I think there's a lot I, and others, can do to prevent it from happening. The first thing is to make stakeholders understand that this is a huge threat. The second thing is to come up with better responses that don't involve tainting coins. (Which, from the evidence I've seem so far, seems to be what Mt. Gox is doing. So kudos to Gox.)

Agreed. Let's hope it is too much of a hassle. But let's hope MtGox, who is by far the biggest and possibly indispensible exchange, sees it that way also.

Anything adding an extra layer of complexity is a massive NO-GO for bitcoin IMO.

You have to take into account that there are hundreds of ways such a system would be gamed. A complexity arms race is the least thing bitcoin needs.

For example: order of transactions within a block is not deterministic. I can have a clean account with, say, only freshly mined coins, and a tainted account. I give you the clean address and you accept the payment by some automatic means of checking taint. Then I immediately transfer a boatload of highly tainted coins to this address. Both transactions happen in the same block and you cannot reliably tell which happened first. Your account is now highly tainted, you may just have lost a lot of value if untainted coins have a big premium due to this system. Then you have to add even more delay to the already high delay there is to have a proper number of confirmations, and you really cannot have an automated system.

Off the top of my head I can think of dozens of attacks.

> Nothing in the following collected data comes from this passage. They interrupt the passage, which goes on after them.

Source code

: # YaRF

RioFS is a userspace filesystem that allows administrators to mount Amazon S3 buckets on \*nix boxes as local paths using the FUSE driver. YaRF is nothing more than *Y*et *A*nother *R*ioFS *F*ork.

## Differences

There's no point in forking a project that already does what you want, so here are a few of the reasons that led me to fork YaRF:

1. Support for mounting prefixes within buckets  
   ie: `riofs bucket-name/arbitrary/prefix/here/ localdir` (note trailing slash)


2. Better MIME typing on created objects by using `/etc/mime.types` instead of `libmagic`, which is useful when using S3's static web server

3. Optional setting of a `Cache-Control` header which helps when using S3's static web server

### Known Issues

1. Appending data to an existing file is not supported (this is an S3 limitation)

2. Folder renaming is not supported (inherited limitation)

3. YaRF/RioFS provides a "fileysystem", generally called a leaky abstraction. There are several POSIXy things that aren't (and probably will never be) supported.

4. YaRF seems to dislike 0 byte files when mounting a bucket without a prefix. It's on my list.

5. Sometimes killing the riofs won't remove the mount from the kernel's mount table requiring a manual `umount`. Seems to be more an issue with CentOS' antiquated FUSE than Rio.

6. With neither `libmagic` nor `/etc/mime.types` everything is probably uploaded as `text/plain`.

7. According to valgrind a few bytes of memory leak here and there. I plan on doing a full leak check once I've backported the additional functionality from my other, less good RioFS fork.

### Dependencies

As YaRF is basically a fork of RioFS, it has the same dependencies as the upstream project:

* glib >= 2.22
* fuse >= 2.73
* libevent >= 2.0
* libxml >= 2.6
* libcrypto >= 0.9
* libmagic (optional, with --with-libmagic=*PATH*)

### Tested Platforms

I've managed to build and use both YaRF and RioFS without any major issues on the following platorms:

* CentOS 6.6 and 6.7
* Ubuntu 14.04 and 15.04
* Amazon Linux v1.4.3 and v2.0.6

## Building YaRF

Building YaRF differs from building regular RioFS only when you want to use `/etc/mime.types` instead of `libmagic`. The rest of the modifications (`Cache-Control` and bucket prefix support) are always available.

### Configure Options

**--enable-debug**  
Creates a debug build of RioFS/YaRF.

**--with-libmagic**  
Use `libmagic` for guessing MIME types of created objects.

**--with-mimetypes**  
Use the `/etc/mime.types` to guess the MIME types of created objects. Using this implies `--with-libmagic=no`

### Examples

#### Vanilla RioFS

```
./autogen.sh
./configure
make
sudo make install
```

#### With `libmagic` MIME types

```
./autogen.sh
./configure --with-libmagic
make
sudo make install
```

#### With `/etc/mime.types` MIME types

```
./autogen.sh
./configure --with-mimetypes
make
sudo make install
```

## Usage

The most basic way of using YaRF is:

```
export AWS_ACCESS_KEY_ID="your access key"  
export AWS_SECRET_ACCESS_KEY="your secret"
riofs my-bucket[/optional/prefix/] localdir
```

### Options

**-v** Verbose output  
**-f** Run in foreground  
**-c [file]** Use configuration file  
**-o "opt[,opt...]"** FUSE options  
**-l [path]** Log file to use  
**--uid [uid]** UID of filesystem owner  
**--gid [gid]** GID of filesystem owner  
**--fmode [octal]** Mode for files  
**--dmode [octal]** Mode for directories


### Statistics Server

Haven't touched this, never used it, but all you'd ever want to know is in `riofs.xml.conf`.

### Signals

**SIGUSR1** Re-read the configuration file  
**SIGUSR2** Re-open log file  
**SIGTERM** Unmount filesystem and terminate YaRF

I wouldn't work in a system like this. Not while I still have coins.

+1

As soon as there's such a mechanism, stolen coins will find a way to avoid being detected, there's just no way you can do that 100% reliably. This would only result in a great big mess - people wrongfully accusing others of having their coins stolen (even if it was a regular payment or donation) just to get them into trouble, people fighting over evidence and reputation, online wallet services getting into trouble because some think their acceptance policies are not strict enough, tainting coins of innocent others in the process, people flooding donation addresses with tainted coins,...
Also, what would be the next step? Refuse blocks from "shady" miners who include transactions with tainted fees?

We really don't need that - fighting Bitcoin thefts at that level is just not the way to go. You'd only make it a bit harder for Bitcoin thieves at the cost of making Bitcoin a much more miserable experience for everyone else!

Oh and I'm not trying to talk anybody out of implementing such a system, please go ahead and do it, just don't expect it to become widely adopted. Even people thinking such a system would be a good idea in principle are likely to disagree on the details, fighting and lobbying for their favored policies, etc... In the end, it would have been much more effective to just make two-factor authentication easy to use for everyone.

Who cares?... 

A coin is a coin is a coin, just like a dollar bill is a dollar bill is a dollar bill, with or without coke on it.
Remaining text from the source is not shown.